Print the line that contains "- [Чорний ящик/Black" and every line that follows it in the data below, ending with the final line; include nothing else.

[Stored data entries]
------------------------------------------------------------------------

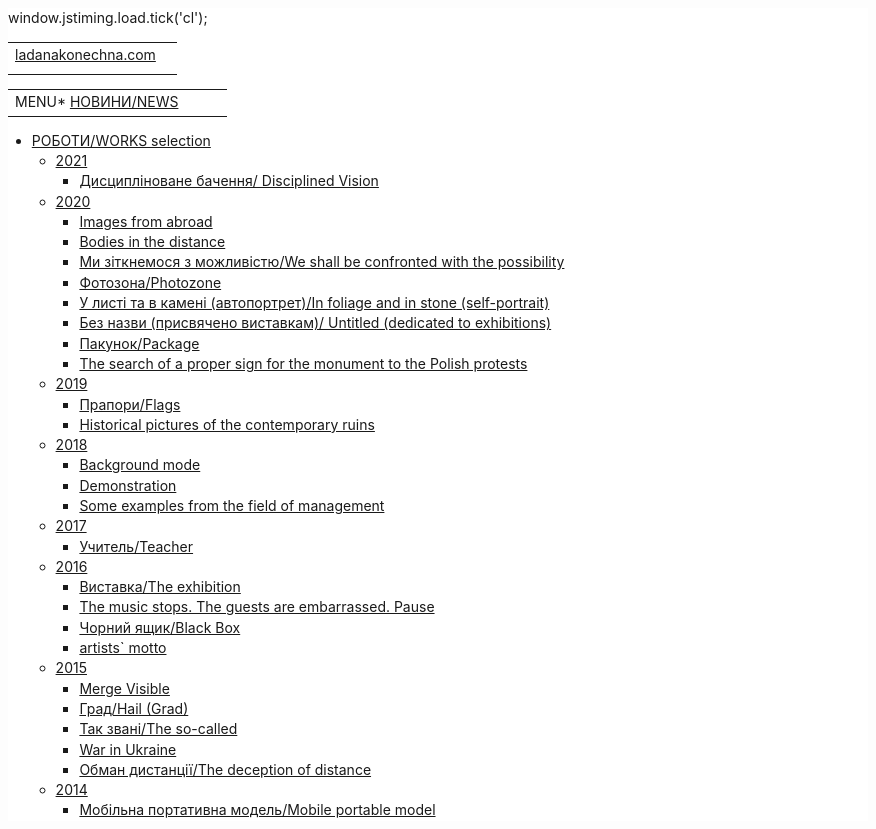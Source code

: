 

 window.jstiming.load.tick('cl');
 



 








|  |  |
| --- | --- |
| [ladanakonechna.com](../../index.html) |  |
|  |







|  |  |  |  |
| --- | --- | --- | --- |
| MENU* [НОВИНИ/NEWS](../../home/news)
* [РОБОТИ/WORKS selection](../../project)
	+ [2021](../2021)
		- [Дисципліноване бачення/ Disciplined Vision](disciplinovane-bacenna-disciplined-vision)
	+ [2020](../2020)
		- [Images from abroad](../2020/images-from-abroad)
		- [Bodies in the distance](../2020/bodies-in-a-distance)
		- [Ми зіткнемося з можливістю/We shall be confronted with the possibility](../2020/mi-zitknemosa-z-mozlivistu)
		- [Фотозона/Photozone](../2020/photozone)
		- [У листі та в камені (автопортрет)/In foliage and in stone (self-portrait)](../2020/u-listi-ta-v-kameni-avtoportret-in-foliage-and-in-stone-self-portrait)
		- [Без назви (присвячено виставкам)/ Untitled (dedicated to exhibitions)](../2020/bez-nazvi-prisvaceno-vistavkam-untitled-dedicated-to-exhibitions)
		- [Пакунок/Package](../2020/pakunok-package)
		- [The search of a proper sign for the monument to the Polish protests](../2020/posuk-naleznoie-viviski-dla-pam-atnika-polskim-protestam-the-search-of-a-proper-sign-for-the-monument-to-the-polish-protests)
	+ [2019](../2019)
		- [Прапори/Flags](../flags)
		- [Historical pictures of the contemporary ruins](../2019/historical-pictures-of-the-contemporary-ruins)
	+ [2018](../2018)
		- [Background mode](../background-mode)
		- [Demonstration](../demonstration)
		- [Some examples from the field of management](../some-examples-from-the-field-of-management)
	+ [2017](../2017)
		- [Учитель/Teacher](../ucitel-teacher)
	+ [2016](../2016)
		- [Виставка/The exhibition](../the-exhibition)
		- [The music stops. The guests are embarrassed. Pause](../the-music-stops-the-guests-are-embarrassed-pause)
		- [Чорний ящик/Black Box](../cornij-asik-black-box)
		- [artists` motto](../artists-motto)
	+ [2015](../2015)
		- [Merge Visible](../merge-visible)
		- [Град/Hail (Grad)](../grad-hail)
		- [Так звані/The so-called](../tak-zvani-the-so-called)
		- [War in Ukraine](../war-in-ukraine)
		- [Обман дистанції/The deception of distance](../obman-distanciie-the-deception-of-distance)
	+ [2014](../2014)
		- [Мобільна портативна модель/Mobile portable model](../mobilna-portativna-model-mobile-portable-model)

------------------------------------------------------------------------

Exercise answer
		- [Чорний ящик/Black Box](../cornij-asik-black-box)
		- [artists` motto](../artists-motto)
	+ [2015](../2015)
		- [Merge Visible](../merge-visible)
		- [Град/Hail (Grad)](../grad-hail)
		- [Так звані/The so-called](../tak-zvani-the-so-called)
		- [War in Ukraine](../war-in-ukraine)
		- [Обман дистанції/The deception of distance](../obman-distanciie-the-deception-of-distance)
	+ [2014](../2014)
		- [Мобільна портативна модель/Mobile portable model](../mobilna-portativna-model-mobile-portable-model)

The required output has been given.